Crafting a Stellar Career Summary for Your Resume

Are you a career changer? Or are you satisfied with your stable career but interested in updating your resume? Are you a professional who has tried different things but you are still looking for the type of work that best suits you? Whatever your career situation, what your resume needs most is a stellar career summary.

What difference can a career summary make for you? Here are 4 reasons why you need one in its abstract:

1.) A career summary communicates more about you and does so more powerfully than a mission statement.

2.) Employers love career summaries and use them to preview your resume. If they like your resume, they are more likely to read your entire resume.

3.) A resume does a superlative job of masking weaknesses in your work history (too much experience, too little, too many different types of jobs, gaps in employment, ineffective titles, and everything else you can think of)

4.) A career summary tells the employer what you most want them to know, up front. Therefore, it sells you well and sets you up to be asked the kind of interview questions you really want to be asked.

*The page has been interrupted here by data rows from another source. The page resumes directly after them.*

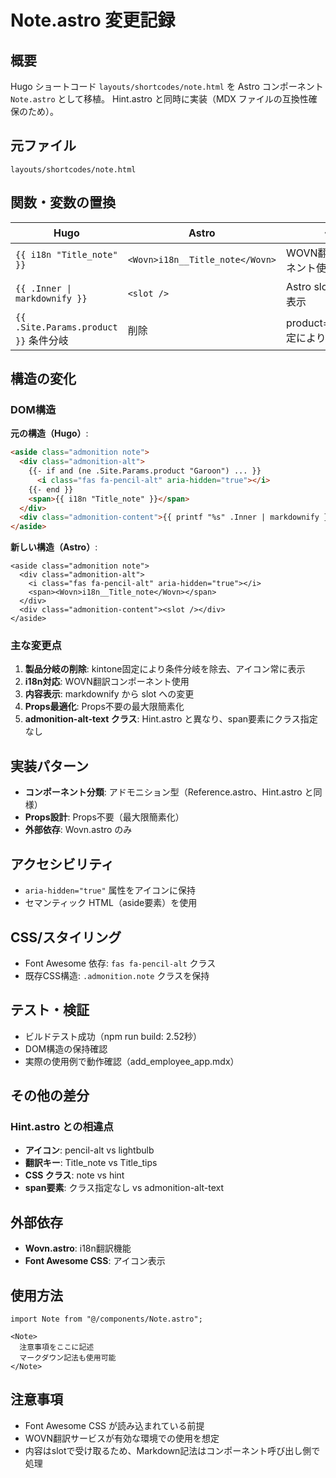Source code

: # Note.astro 変更記録

## 概要

Hugo ショートコード `layouts/shortcodes/note.html` を Astro コンポーネント `Note.astro` として移植。
Hint.astro と同時に実装（MDX ファイルの互換性確保のため）。

## 元ファイル

`layouts/shortcodes/note.html`

## 関数・変数の置換

| Hugo | Astro | 備考 |
|------|-------|------|
| `{{ i18n "Title_note" }}` | `<Wovn>i18n__Title_note</Wovn>` | WOVN翻訳コンポーネント使用 |
| `{{ .Inner \| markdownify }}` | `<slot />` | Astro slot による内容表示 |
| `{{ .Site.Params.product }}` 条件分岐 | 削除 | product="kintone"固定により簡素化 |

## 構造の変化

### DOM構造

**元の構造（Hugo）**:
```html
<aside class="admonition note">
  <div class="admonition-alt">
    {{- if and (ne .Site.Params.product "Garoon") ... }}
      <i class="fas fa-pencil-alt" aria-hidden="true"></i>
    {{- end }}
    <span>{{ i18n "Title_note" }}</span>
  </div>
  <div class="admonition-content">{{ printf "%s" .Inner | markdownify }}</div>
</aside>
```

**新しい構造（Astro）**:
```astro
<aside class="admonition note">
  <div class="admonition-alt">
    <i class="fas fa-pencil-alt" aria-hidden="true"></i>
    <span><Wovn>i18n__Title_note</Wovn></span>
  </div>
  <div class="admonition-content"><slot /></div>
</aside>
```

### 主な変更点

1. **製品分岐の削除**: kintone固定により条件分岐を除去、アイコン常に表示
2. **i18n対応**: WOVN翻訳コンポーネント使用
3. **内容表示**: markdownify から slot への変更
4. **Props最適化**: Props不要の最大限簡素化
5. **admonition-alt-text クラス**: Hint.astro と異なり、span要素にクラス指定なし

## 実装パターン

- **コンポーネント分類**: アドモニション型（Reference.astro、Hint.astro と同様）
- **Props設計**: Props不要（最大限簡素化）
- **外部依存**: Wovn.astro のみ

## アクセシビリティ

- `aria-hidden="true"` 属性をアイコンに保持
- セマンティック HTML（aside要素）を使用

## CSS/スタイリング

- Font Awesome 依存: `fas fa-pencil-alt` クラス
- 既存CSS構造: `.admonition.note` クラスを保持

## テスト・検証

- ビルドテスト成功（npm run build: 2.52秒）
- DOM構造の保持確認
- 実際の使用例で動作確認（add_employee_app.mdx）

## その他の差分

### Hint.astro との相違点

- **アイコン**: pencil-alt vs lightbulb
- **翻訳キー**: Title_note vs Title_tips
- **CSS クラス**: note vs hint
- **span要素**: クラス指定なし vs admonition-alt-text

## 外部依存

- **Wovn.astro**: i18n翻訳機能
- **Font Awesome CSS**: アイコン表示

## 使用方法

```astro
import Note from "@/components/Note.astro";

<Note>
  注意事項をここに記述
  マークダウン記法も使用可能
</Note>
```

## 注意事項

- Font Awesome CSS が読み込まれている前提
- WOVN翻訳サービスが有効な環境での使用を想定
- 内容はslotで受け取るため、Markdown記法はコンポーネント呼び出し側で処理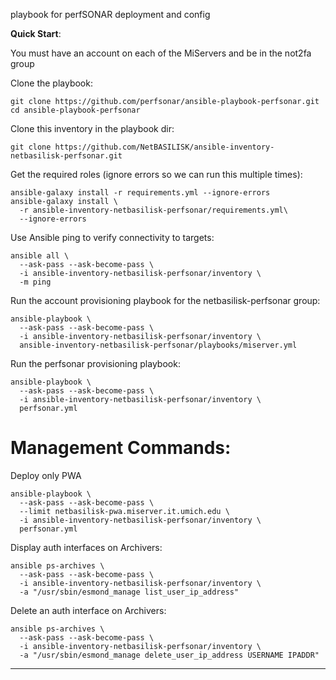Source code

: playbook for perfSONAR deployment and config

**Quick Start**:

You must have an account on each of the MiServers and be in the not2fa group

Clone the playbook:

```
git clone https://github.com/perfsonar/ansible-playbook-perfsonar.git
cd ansible-playbook-perfsonar
```

Clone this inventory in the playbook dir:

```
git clone https://github.com/NetBASILISK/ansible-inventory-netbasilisk-perfsonar.git
```

Get the required roles (ignore errors so we can run this multiple times):

```
ansible-galaxy install -r requirements.yml --ignore-errors
ansible-galaxy install \
  -r ansible-inventory-netbasilisk-perfsonar/requirements.yml\
  --ignore-errors
```

Use Ansible ping to verify connectivity to targets:

```
ansible all \
  --ask-pass --ask-become-pass \
  -i ansible-inventory-netbasilisk-perfsonar/inventory \
  -m ping
```

Run the account provisioning playbook for the netbasilisk-perfsonar group:

```
ansible-playbook \
  --ask-pass --ask-become-pass \
  -i ansible-inventory-netbasilisk-perfsonar/inventory \
  ansible-inventory-netbasilisk-perfsonar/playbooks/miserver.yml
```

Run the perfsonar provisioning playbook:

```
ansible-playbook \
  --ask-pass --ask-become-pass \
  -i ansible-inventory-netbasilisk-perfsonar/inventory \
  perfsonar.yml
```

# Management Commands:

Deploy only PWA

```
ansible-playbook \
  --ask-pass --ask-become-pass \
  --limit netbasilisk-pwa.miserver.it.umich.edu \
  -i ansible-inventory-netbasilisk-perfsonar/inventory \
  perfsonar.yml
```

Display auth interfaces on Archivers:

```
ansible ps-archives \
  --ask-pass --ask-become-pass \
  -i ansible-inventory-netbasilisk-perfsonar/inventory \
  -a "/usr/sbin/esmond_manage list_user_ip_address"
```

Delete an auth interface on Archivers:

```
ansible ps-archives \
  --ask-pass --ask-become-pass \
  -i ansible-inventory-netbasilisk-perfsonar/inventory \
  -a "/usr/sbin/esmond_manage delete_user_ip_address USERNAME IPADDR"
```

---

Alright, so a run summary is a good thing. How does it look? A summary can be a short paragraph of 2-4 sentences, or a short sentence or sentence featuring a series of 4-8 bullet points, depending on your preferred communication style. It can be preceded by a job title or a list of specialty areas that you want to highlight. The summary forever It goes to the top of the resume immediately after your name and contact information.

In general, a good career summary will outline a combination of the following types of critical details:

  • A brief description of the breadth and scope of your experience.
  • Academic credentials, if applicable
  • 3-5 skill sets that set you apart from the competition
  • 3-5 personality characteristics that describe the workplace in which
  • Advice on your most important work-related values.

Well, that all sounds good, but what does a career summary look like? Here are two different versions of a summary that you can play around with and make your own:

Career and Workforce Development Administrator

Coaching… Training and Development… Program Design

Experienced, eloquent and visionary professional with more than 19 years of experience in all facets of career and employment development in corporate and social service settings. Possess excellent verbal, written and interpersonal communication skills and an inherent ability to build effective and cohesive teams. Deeply value creativity and lifelong learning.

Experienced, eloquent and visionary professional with over 19 years of proven experience in:

  • Career development
  • Workforce Development
  • Corporate Consulting
  • Delivery of social services
  • Teamwork
  • program design
  • lifelong learning
  • Communications

The key is to start with a brainstorm of solid content. Choose your descriptive language carefully. Make every word count. Create content first; write a draft second. Then share your draft with others you trust before finalizing it for your resume.